Il faut intensifier les campagnes d’information, aller vers les femmes, surtout dans les zones rurales. Il faut aussi intégrer la dimension psychologique et culturelle, en luttant contre les idées reçues et en encourageant la parole. Enfin, il est nécessaire de renforcer la formation des professionnels de santé de première ligne, pour que chaque médecin ou infirmier puisse orienter les femmes.
Quels sont les traitements les plus utilisés actuellement au Maroc pour le cancer du sein ?
Les traitements disponibles au Maroc sont conformes aux standards internationaux : La chirurgie (tumorectomie ou mastectomie), la chimiothérapie, la radiothérapie, les thérapies ciblées et hormonales, selon le profil biologique du cancer. On essaie, de plus en plus, d’adapter le traitement à chaque patiente, selon le stade et les caractéristiques de la tumeur.
Dispose-t-on aujourd’hui de thérapies ciblées et de l’immunothérapie dans nos hôpitaux ?
Oui, certaines thérapies ciblées sont disponibles, notamment pour les cancers de sein HER2+. L’immunothérapie commence à être introduite dans certaines indications, mais son accès reste encore limité en raison de son coût élevé et de la disponibilité inégale entre le public et le privé, et l‘indisponibilité de certaines prises en charge au niveau de quelques organismes gestionnaires.
Comment gérez-vous la prise en charge globale des patientes, entre soins médicaux et accompagnement psychologique ?
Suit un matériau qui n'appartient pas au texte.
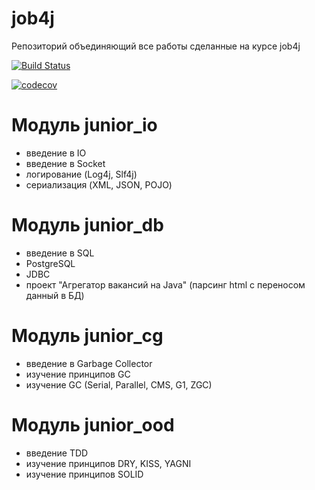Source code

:# job4j
Репозиторий объединяющий все работы сделанные на курсе job4j

[![Build Status](https://www.travis-ci.com/stGOST/job4j.svg?branch=master)](https://www.travis-ci.com/stGOST/job4j)

[![codecov](https://codecov.io/gh/stGOST/job4j/branch/master/graph/badge.svg?token=J00S19M9SK)](https://codecov.io/gh/stGOST/job4j)
# Модуль junior_io
- введение в IO
- введение в Socket
- логирование (Log4j, Slf4j)
- сериализация (XML, JSON, POJO)
# Модуль junior_db
- введение в SQL
- PostgreSQL
- JDBC
- проект "Агрегатор вакансий на Java" (парсинг html c переносом данный в БД)
# Модуль junior_cg
- введение в Garbage Collector
- изучение принципов GC
- изучение GC (Serial, Parallel, CMS, G1, ZGC)
# Модуль junior_ood
- введение TDD
- изучение принципов DRY, KISS, YAGNI
- изучение принципов SOLID 
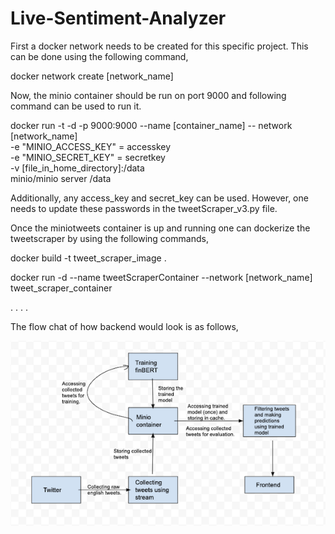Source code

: # Live-Sentiment-Analyzer

First a docker network needs to be created for this specific project. This can be done using the following command,

docker network create [network_name]



Now, the minio container should be run on port 9000 and following command can be used to run it.

docker run -t -d -p 9000:9000 --name [container_name] -- network [network_name] \
-e "MINIO_ACCESS_KEY" = accesskey \
-e "MINIO_SECRET_KEY" = secretkey \
-v [file_in_home_directory]:/data \
minio/minio server /data

Additionally, any access_key and secret_key can be used. However, one needs to update these passwords in the tweetScraper_v3.py file.



Once the miniotweets container is up and running one can dockerize the tweetscraper by using the following commands,

docker build -t tweet_scraper_image .

docker run -d --name tweetScraperContainer --network [network_name] tweet_scraper_container


.
.
.
.


The flow chat of how backend would look is as follows,

![alt text](https://github.com/pradyGn/Live-Sentiment-Analyzer/blob/main/backend_flowchart.png?raw=true)
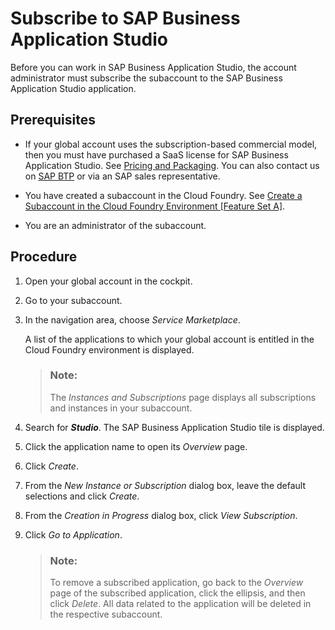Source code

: <!-- loio6331319fd9ea4f0ea5331e21df329539 -->

# Subscribe to SAP Business Application Studio

Before you can work in SAP Business Application Studio, the account administrator must subscribe the subaccount to the SAP Business Application Studio application.



<a name="loio6331319fd9ea4f0ea5331e21df329539__section_vdm_nmz_tkb"/>

## Prerequisites

-   If your global account uses the subscription-based commercial model, then you must have purchased a SaaS license for SAP Business Application Studio. See [Pricing and Packaging](https://www.sap.com/products/cloud-platform/pricing.html). You can also contact us on [SAP BTP](https://cloudplatform.sap.com/index.html) or via an SAP sales representative.

-   You have created a subaccount in the Cloud Foundry. See [Create a Subaccount in the Cloud Foundry Environment \[Feature Set A\]](https://help.sap.com/viewer/65de2977205c403bbc107264b8eccf4b/Cloud/en-US/05280a123d3044ae97457a25b3013918.html).

-   You are an administrator of the subaccount.




<a name="loio6331319fd9ea4f0ea5331e21df329539__section_ajs_4mz_tkb"/>

## Procedure

1.  Open your global account in the cockpit.
2.  Go to your subaccount.
3.  In the navigation area, choose *Service Marketplace*.

    A list of the applications to which your global account is entitled in the Cloud Foundry environment is displayed.

    > ### Note:  
    > The *Instances and Subscriptions* page displays all subscriptions and instances in your subaccount.

4.  Search for ***Studio***. The SAP Business Application Studio tile is displayed.
5.  Click the application name to open its *Overview* page.
6.  Click *Create*.
7.  From the *New Instance or Subscription* dialog box, leave the default selections and click *Create*.
8.  From the *Creation in Progress* dialog box, click *View Subscription*.
9.  Click *Go to Application*.

    > ### Note:  
    > To remove a subscribed application, go back to the *Overview* page of the subscribed application, click the ellipsis, and then click *Delete*. All data related to the application will be deleted in the respective subaccount.


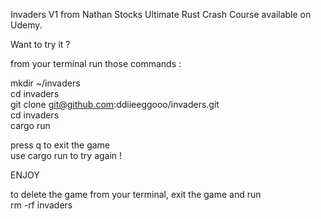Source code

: Invaders V1 from Nathan Stocks Ultimate Rust Crash Course available on Udemy.  

Want to try it ?  

from your terminal run those commands :

mkdir ~/invaders  
cd invaders  
git clone git@github.com:ddiieeggooo/invaders.git  
cd invaders  
cargo run  


press q to exit the game  
use cargo run to try again !  

ENJOY  

to delete the game from your terminal, exit the game and run  
rm -rf invaders
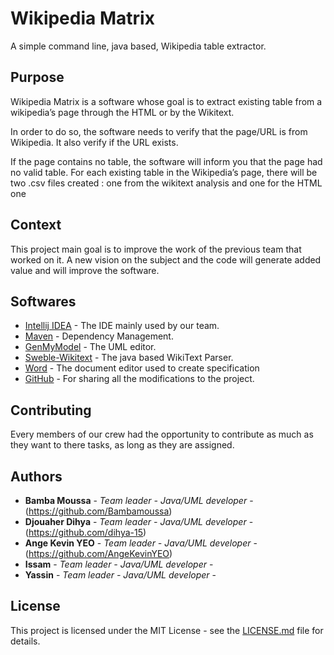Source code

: # Wikipedia Matrix

A simple command line, java based, Wikipedia table extractor.


## Purpose 

Wikipedia Matrix is a software whose goal is to extract existing table from a wikipedia’s page through the HTML or by the Wikitext.

In order to do so, the software needs to verify that the page/URL is from Wikipedia. It also verify if the URL exists.

If the page contains no table, the software will inform you that the page had no valid table.
For each existing table in the Wikipedia’s page, there will be two .csv files created : one from the wikitext analysis and one for the HTML one


## Context

This project main goal is to improve the work of the previous team that worked on it. A new vision on the subject and the code will generate added value and will improve the software.


## Softwares

* [Intellij IDEA](https://www.jetbrains.com/) - The IDE mainly used by our team.
* [Maven](https://maven.apache.org/) - Dependency Management.
* [GenMyModel](https://www.genmymodel.com/uml) - The UML editor.
* [Sweble-Wikitext](https://github.com/sweble/sweble-wikitext) - The java based WikiText Parser.
* [Word](https://products.office.com/fr-fr/word) - The document editor used to create specification
* [GitHub](https://github.com/) - For sharing all the modifications to the project.


## Contributing

Every members of our crew had the opportunity to contribute as much as they want to there tasks, as long as they are assigned.


## Authors

* **Bamba Moussa** - *Team leader - Java/UML developer* - (https://github.com/Bambamoussa)
* **Djouaher Dihya** - *Team leader - Java/UML developer* - (https://github.com/dihya-15)
* **Ange Kevin YEO** - *Team leader - Java/UML developer* - (https://github.com/AngeKevinYEO)
* **Issam** - *Team leader - Java/UML developer* -  
* **Yassin** - *Team leader - Java/UML developer* -  


 
## License

This project is licensed under the MIT License - see the [LICENSE.md](https://github.com/vad101010/PDLProject/blob/master/LICENSE.md) file for details.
C’est tout le sens de l’oncologie intégrative, que nous allons bientôt inaugurer : Soigner la tumeur, mais surtout accompagner la femme dans toutes ses dimensions. Les traitements médicaux s’intègrent à une prise en charge humaine et apaisante : Soutien psychologique, ateliers yoga, nutrition, groupes de parole, espaces lumineux et rassurants. Ici, la patiente n’est pas réduite à une maladie : elle est accueillie, comprise et guidée. Notre centre d’oncologie intégrative veut être ce refuge où la médecine rencontre l’humain et où chaque patient retrouve force, dignité et espoir.
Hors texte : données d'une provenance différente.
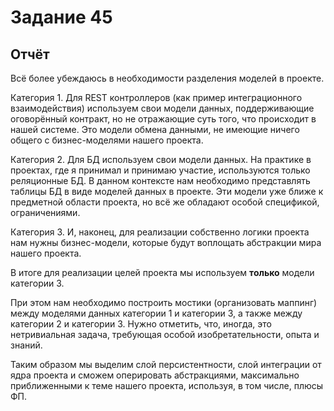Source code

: # Задание 45

## Отчёт

Всё более убеждаюсь в необходимости разделения моделей в проекте.

Категория 1. Для REST контроллеров (как пример интеграционного взаимодействия) используем свои модели данных,
поддерживающие оговорённый контракт, но не отражающие суть того, что происходит в нашей системе. Это модели обмена
данными, не имеющие ничего общего с бизнес-моделями нашего проекта.

Категория 2. Для БД используем свои модели данных. На практике в проектах, где я принимал и принимаю участие,
используются только реляционные БД. В данном контексте нам необходимо представлять таблицы БД в виде моделей данных в
проекте. Эти модели уже ближе к предметной области проекта, но всё же обладают особой спецификой, ограничениями.

Категория 3. И, наконец, для реализации собственно логики проекта нам нужны бизнес-модели, которые будут воплощать
абстракции мира нашего проекта.

В итоге для реализации целей проекта мы используем **только** модели категории 3.

При этом нам необходимо построить мостики (организовать маппинг) между моделями данных категории 1 и категории 3, а
также между категории 2 и категории 3. Нужно отметить, что, иногда, это нетривиальная задача, требующая особой
изобретательности, опыта и знаний.

Таким образом мы выделим слой персистентности, слой интеграции от ядра проекта и сможем оперировать абстракциями,
максимально приближенными к теме нашего проекта, используя, в том числе, плюсы ФП.
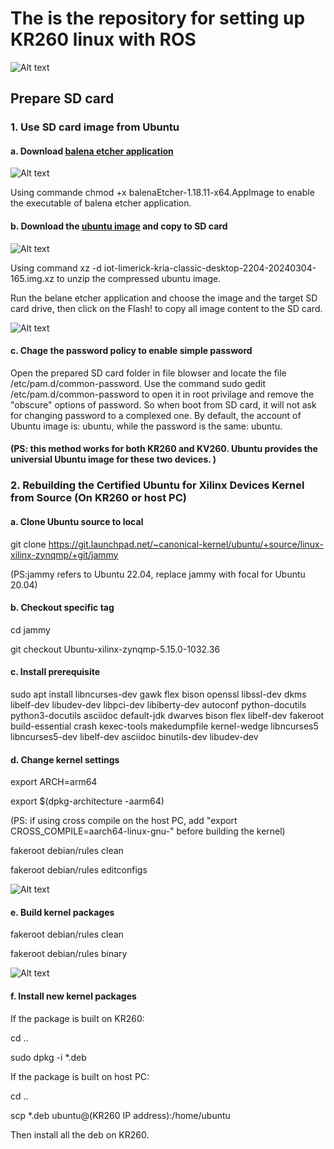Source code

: # The is the repository for setting up KR260 linux with ROS

<img title="a title" alt="Alt text" src="https://github.com/wincle626/KR260-Linux-Setups-/blob/main/images/20240623_200214.jpg">

## Prepare SD card

### 1. Use SD card image from Ubuntu

#### a. Download [balena etcher application](https://etcher.balena.io/)

<img title="a title" alt="Alt text" src="https://github.com/wincle626/KR260-Linux-Setups-/blob/main/images/Screenshot%20from%202024-06-23%2021-03-26.png">

Using commande chmod +x balenaEtcher-1.18.11-x64.AppImage to enable the executable of balena etcher application. 

#### b. Download the [ubuntu image](https://ubuntu.com/download/amd) and copy to SD card

<img title="a title" alt="Alt text" src="https://github.com/wincle626/KR260-Linux-Setups-/blob/main/images/Screenshot%20from%202024-06-23%2021-05-04.png">

Using command xz -d iot-limerick-kria-classic-desktop-2204-20240304-165.img.xz to unzip the compressed ubuntu image. 

Run the belane etcher application and choose the image and the target SD card drive, then click on the Flash! to copy all image content to the SD card.

<img title="a title" alt="Alt text" src="https://github.com/wincle626/KR260-Linux-Setups-/blob/main/images/Screenshot%20from%202024-06-23%2022-58-13.png">

#### c. Chage the password policy to enable simple password

Open the prepared SD card folder in file blowser and locate the file /etc/pam.d/common-password. Use the command sudo gedit /etc/pam.d/common-password to open it in root privilage and remove the "obscure" options of password. So when boot from SD card, it will not ask for changing password to a complexed one. By default, the account of Ubuntu image is: ubuntu, while the password is the same: ubuntu. 

#### (PS: this method works for both KR260 and KV260. Ubuntu provides the universial Ubuntu image for these two devices. )

### 2. Rebuilding the Certified Ubuntu for Xilinx Devices Kernel from Source (On KR260 or host PC)

#### a. Clone Ubuntu source to local

git clone https://git.launchpad.net/~canonical-kernel/ubuntu/+source/linux-xilinx-zynqmp/+git/jammy 

(PS:jammy refers to Ubuntu 22.04, replace jammy with focal for Ubuntu 20.04)

#### b. Checkout specific tag

cd jammy

git checkout Ubuntu-xilinx-zynqmp-5.15.0-1032.36

#### c. Install prerequisite

sudo apt install libncurses-dev gawk flex bison openssl libssl-dev dkms libelf-dev libudev-dev libpci-dev libiberty-dev autoconf python-docutils python3-docutils asciidoc default-jdk dwarves bison flex libelf-dev fakeroot build-essential crash kexec-tools makedumpfile kernel-wedge libncurses5 libncurses5-dev libelf-dev asciidoc binutils-dev libudev-dev

#### d. Change kernel settings

export ARCH=arm64

export $(dpkg-architecture -aarm64)

(PS: if using cross compile on the host PC, add "export CROSS_COMPILE=aarch64-linux-gnu-" before building the kernel)

fakeroot debian/rules clean

fakeroot debian/rules editconfigs

<img title="a title" alt="Alt text" src="https://github.com/wincle626/KR260-Linux-Setups-/blob/main/images/Screenshot%202024-06-25%20093600.png">

#### e. Build kernel packages

fakeroot debian/rules clean

fakeroot debian/rules binary

<img title="a title" alt="Alt text" src="https://github.com/wincle626/KR260-Linux-Setups-/blob/main/images/Screenshot from 2024-06-27 01-18-12.png">

#### f. Install new kernel packages

If the package is built on KR260:

cd ..

sudo dpkg -i *.deb

If the package is built on host PC: 

cd ..

scp *.deb ubuntu@(KR260 IP address):/home/ubuntu

Then install all the deb on KR260.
Quelles avancées récentes vous semblent les plus prometteuses pour améliorer la prise en charge du cancer du sein ?
Les avancées les plus prometteuses sont les thérapies ciblées de plus en plus personnalisées, l’essor de l’immunothérapie, le développement de la médecine de précision, qui adapte les traitements au profil génétique de la tumeur, et l’importance donnée aux soins de support (nutrition, activité physique, psychologie), qui améliorent considérablement la qualité de vie.
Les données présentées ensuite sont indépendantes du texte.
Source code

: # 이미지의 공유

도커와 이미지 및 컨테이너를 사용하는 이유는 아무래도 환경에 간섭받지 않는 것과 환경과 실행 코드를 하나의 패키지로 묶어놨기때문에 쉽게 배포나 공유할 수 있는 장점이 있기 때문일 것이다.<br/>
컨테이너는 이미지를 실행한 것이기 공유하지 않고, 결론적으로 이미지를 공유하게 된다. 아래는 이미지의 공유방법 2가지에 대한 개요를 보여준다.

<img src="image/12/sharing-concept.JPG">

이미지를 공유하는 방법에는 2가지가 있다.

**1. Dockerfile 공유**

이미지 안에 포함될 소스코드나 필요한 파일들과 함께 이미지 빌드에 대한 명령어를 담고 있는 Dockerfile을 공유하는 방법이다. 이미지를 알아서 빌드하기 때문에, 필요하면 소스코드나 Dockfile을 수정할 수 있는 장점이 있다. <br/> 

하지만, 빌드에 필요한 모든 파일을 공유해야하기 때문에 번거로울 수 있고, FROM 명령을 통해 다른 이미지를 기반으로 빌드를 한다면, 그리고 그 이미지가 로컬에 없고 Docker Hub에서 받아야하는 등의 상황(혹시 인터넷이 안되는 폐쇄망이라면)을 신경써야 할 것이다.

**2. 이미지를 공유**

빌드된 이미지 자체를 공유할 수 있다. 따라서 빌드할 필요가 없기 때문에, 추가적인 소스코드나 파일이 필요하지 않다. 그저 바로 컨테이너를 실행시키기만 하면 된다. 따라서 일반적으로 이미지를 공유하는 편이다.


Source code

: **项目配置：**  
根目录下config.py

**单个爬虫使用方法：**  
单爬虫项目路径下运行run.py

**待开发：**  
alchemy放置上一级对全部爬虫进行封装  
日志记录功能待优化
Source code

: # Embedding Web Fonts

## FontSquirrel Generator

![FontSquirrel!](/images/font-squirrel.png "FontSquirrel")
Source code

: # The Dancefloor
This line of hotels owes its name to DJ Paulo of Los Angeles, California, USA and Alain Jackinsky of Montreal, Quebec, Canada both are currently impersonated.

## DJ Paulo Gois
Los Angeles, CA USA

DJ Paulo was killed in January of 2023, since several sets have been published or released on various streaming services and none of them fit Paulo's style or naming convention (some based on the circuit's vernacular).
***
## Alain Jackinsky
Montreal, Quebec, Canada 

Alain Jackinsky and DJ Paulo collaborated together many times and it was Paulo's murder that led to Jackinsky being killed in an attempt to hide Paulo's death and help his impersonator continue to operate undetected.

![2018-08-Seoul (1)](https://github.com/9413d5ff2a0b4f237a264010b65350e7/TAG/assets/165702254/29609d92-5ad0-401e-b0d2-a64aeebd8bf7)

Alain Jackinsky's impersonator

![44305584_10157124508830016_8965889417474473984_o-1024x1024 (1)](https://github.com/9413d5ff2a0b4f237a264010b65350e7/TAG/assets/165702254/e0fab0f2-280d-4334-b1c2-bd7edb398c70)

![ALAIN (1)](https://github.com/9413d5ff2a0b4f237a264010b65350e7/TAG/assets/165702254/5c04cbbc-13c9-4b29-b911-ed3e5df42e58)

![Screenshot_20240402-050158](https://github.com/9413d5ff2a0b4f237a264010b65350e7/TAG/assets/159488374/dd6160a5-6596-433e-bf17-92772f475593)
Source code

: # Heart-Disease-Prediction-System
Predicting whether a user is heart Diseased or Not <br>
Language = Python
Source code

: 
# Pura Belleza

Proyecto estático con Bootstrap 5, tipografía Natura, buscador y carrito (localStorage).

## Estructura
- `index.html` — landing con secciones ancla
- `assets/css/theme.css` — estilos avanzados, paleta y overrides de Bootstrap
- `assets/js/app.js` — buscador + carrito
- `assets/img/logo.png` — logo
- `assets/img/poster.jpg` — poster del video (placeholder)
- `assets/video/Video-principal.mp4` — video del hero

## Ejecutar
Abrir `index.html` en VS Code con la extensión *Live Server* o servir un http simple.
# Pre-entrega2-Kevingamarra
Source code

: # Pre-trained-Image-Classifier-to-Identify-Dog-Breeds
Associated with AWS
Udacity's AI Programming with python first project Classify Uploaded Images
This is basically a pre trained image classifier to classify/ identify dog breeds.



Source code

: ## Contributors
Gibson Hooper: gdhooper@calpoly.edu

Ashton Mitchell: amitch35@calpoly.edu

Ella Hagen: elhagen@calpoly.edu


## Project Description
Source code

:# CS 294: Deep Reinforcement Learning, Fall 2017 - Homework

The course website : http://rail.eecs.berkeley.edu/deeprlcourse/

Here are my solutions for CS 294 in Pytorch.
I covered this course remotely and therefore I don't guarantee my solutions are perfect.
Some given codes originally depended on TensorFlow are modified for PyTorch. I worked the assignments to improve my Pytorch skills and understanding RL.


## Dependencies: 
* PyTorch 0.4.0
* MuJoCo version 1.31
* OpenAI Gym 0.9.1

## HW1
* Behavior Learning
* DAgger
Si vous aviez un message à adresser aux femmes marocaines concernant le cancer du sein, quel serait-il ?
En tant que femme et médecin, je veux vous dire : n’ayez pas peur de prendre soin de vous. Le cancer du sein détecté tôt se soigne très bien. Mais au-delà des chiffres, je connais la force incroyable des femmes marocaines. Vous portez une lumière même dans l’épreuve. Vous n’êtes pas seules : Nous avons créé des centres pour vous entourer, prendre soin de vous, vous guérir et transformer cette épreuve en chemin de vie. Mon message est un message d’amour, de courage et d’optimisme : vous êtes plus fortes que vous ne l’imaginez !
Quels sont aujourd’hui les coûts moyens de la prise en charge du cancer du sein dans le secteur public et dans le secteur privé au Maroc, et quelles inégalités observez-vous entre les deux ?
Dans le secteur public, une partie importante des traitements est prise en charge par l’État, ce qui réduit les coûts pour les patient(e)s, mais avec parfois des délais longs et des ressources limitées. Dans le secteur privé, l’accès est plus rapide et souvent plus confortable, mais les coûts peuvent être plus élevés, en particulier pour les thérapies ciblées et l’immunothérapie. Il existe donc une véritable inégalité d’accès, qui doit être corrigée par une meilleure couverture médicale et des partenariats public-privé.